AC: If using light weight and high reps worked, then using no weight and even higher reps would work even better right? So the best exercise for lean legs would be walking which does absolutely nothing.

Basically if you don’t do something your body cannot do — it will not change. My rule is the reps can be high, but you still better lift as close to your max as you can for those reps. You need to tap into that overload zone.

CB: And another debated topic is “cardio” training. How effective is this for fat loss in your opinion? Are there more effective alternatives?

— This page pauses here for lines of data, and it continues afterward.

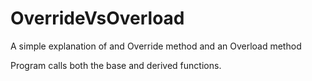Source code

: OverrideVsOverload
==================

A simple explanation of and Override method and an Overload method

Program calls both the base and derived functions.
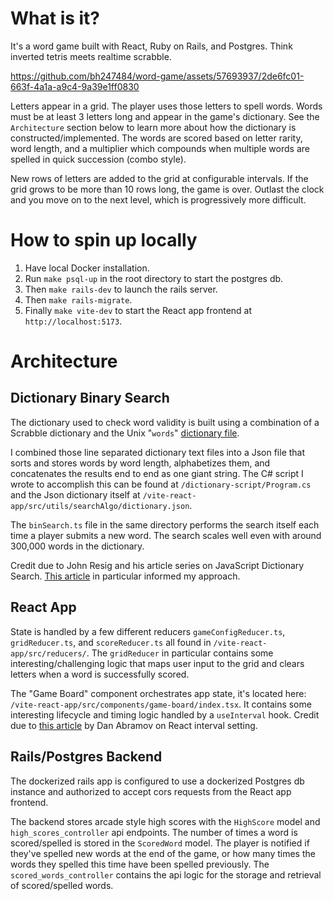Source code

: # What is it?

It's a word game built with React, Ruby on Rails, and Postgres. Think inverted tetris meets realtime scrabble.

https://github.com/bh247484/word-game/assets/57693937/2de6fc01-663f-4a1a-a9c4-9a39e1ff0830

Letters appear in a grid. The player uses those letters to spell words. Words must be at least 3 letters long and appear in the game's dictionary. See the `Architecture` section below to learn more about how the dictionary is constructed/implemented. The words are scored based on letter rarity, word length, and a multiplier which compounds when multiple words are spelled in quick succession (combo style).

New rows of letters are added to the grid at configurable intervals. If the grid grows to be more than 10 rows long, the game is over. Outlast the clock and you move on to the next level, which is progressively more difficult.

# How to spin up locally
1. Have local Docker installation.
2. Run `make psql-up` in the root directory to start the postgres db.
3. Then `make rails-dev` to launch the rails server.
4. Then `make rails-migrate`.
5. Finally `make vite-dev` to start the React app frontend at `http://localhost:5173`.

# Architecture

## Dictionary Binary Search

The dictionary used to check word validity is built using a combination of a Scrabble dictionary and the Unix "`words`" [dictionary file](https://en.wikipedia.org/wiki/Words_(Unix)).

I combined those line separated dictionary text files into a Json file that sorts and stores words by word length, alphabetizes them, and concatenates the results end to end as one giant string. The C# script I wrote to accomplish this can be found at `/dictionary-script/Program.cs` and the Json dictionary itself at `/vite-react-app/src/utils/searchAlgo/dictionary.json`.

The `binSearch.ts` file in the same directory performs the search itself each time a player submits a new word. The search scales well even with around 300,000 words in the dictionary.

Credit due to John Resig and his article series on JavaScript Dictionary Search. [This article](https://johnresig.com/blog/revised-javascript-dictionary-search/) in particular informed my approach.

## React App

State is handled by a few different reducers `gameConfigReducer.ts`, `gridReducer.ts`, and `scoreReducer.ts` all found in `/vite-react-app/src/reducers/`.  The `gridReducer` in particular contains some interesting/challenging logic that maps user input to the grid and clears letters when a word is successfully scored.

The "Game Board" component orchestrates app state, it's located here: `/vite-react-app/src/components/game-board/index.tsx`. It contains some interesting lifecycle and timing logic handled by a `useInterval` hook. Credit due to [this article](https://overreacted.io/making-setinterval-declarative-with-react-hooks/) by Dan Abramov on React interval setting.

## Rails/Postgres Backend

The dockerized rails app is configured to use a dockerized Postgres db instance and authorized to accept cors requests from the React app frontend.

The backend stores arcade style high scores with the `HighScore` model and `high_scores_controller` api endpoints. The number of times a word is scored/spelled is stored in the `ScoredWord` model. The player is notified if they've spelled new words at the end of the game, or how many times the words they spelled this time have been spelled previously. The `scored_words_controller` contains the api logic for the storage and retrieval of scored/spelled words.
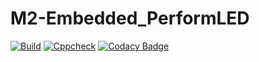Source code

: # M2-Embedded_PerformLED

[![Build](https://github.com/SHANMUGAAPRIYANM/M2-Embedded_PerformLED/actions/workflows/compile.yml/badge.svg)](https://github.com/SHANMUGAAPRIYANM/M2-Embedded_PerformLED/actions/workflows/compile.yml)
[![Cppcheck](https://github.com/SHANMUGAAPRIYANM/M2-Embedded_PerformLED/actions/workflows/cppcheck.yml/badge.svg)](https://github.com/SHANMUGAAPRIYANM/M2-Embedded_PerformLED/actions/workflows/cppcheck.yml)
[![Codacy Badge](https://app.codacy.com/project/badge/Grade/6a8f33646eed449bb3baf74bcad716c0)](https://www.codacy.com/gh/SHANMUGAAPRIYANM/M2-Embedded_PerformLED/dashboard?utm_source=github.com&amp;utm_medium=referral&amp;utm_content=SHANMUGAAPRIYANM/M2-Embedded_PerformLED&amp;utm_campaign=Badge_Grade)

AC: Aerobic training is useless. Take a look at aerobics instructors. They are fat. Sprinters (20 seconds or less of cardio work) are leaner than marathoners (2 hours plus). If more is not better, and in fact in the example I gave less is actually better, why do more?

I’ve always felt that the core problem with aerobic training has always been the prescription. As there is an upper limit to the aerobic state, the only way to further increase the participants fitness is to do anaerobic work (which they have yet to do any training in that state) or to increase the duration.

Doing aerobic training will not prepare you for anaerobic training — so we have a problem. And just doing more and more and more at each stage is just dumb.

As for the fat burning zone — the ridiculous idea that we somehow burn less fat if we work too hard … PLEASE! If that logic were true — and we burn less fat (I know it’s true as a percentage but it’s not true as a whole) at lower intensities — then the best exercise for fat loss must be sitting on the couch right?

The only cardio training I recommend is short rest intervals in the weight room and some kind of interval training. I never recommend aerobics. A total waste of time.

CB: Realistically, how often does a person need to train to make improvements in their body composition?

AC: I truly believe with sound attention to diet, and following the above guidelines (especially no aerobics), 99% of all trainees will make amazing progress with three one hour total training sessions each week. That’s 3 hours out of 168 or less than 1.8% of your week.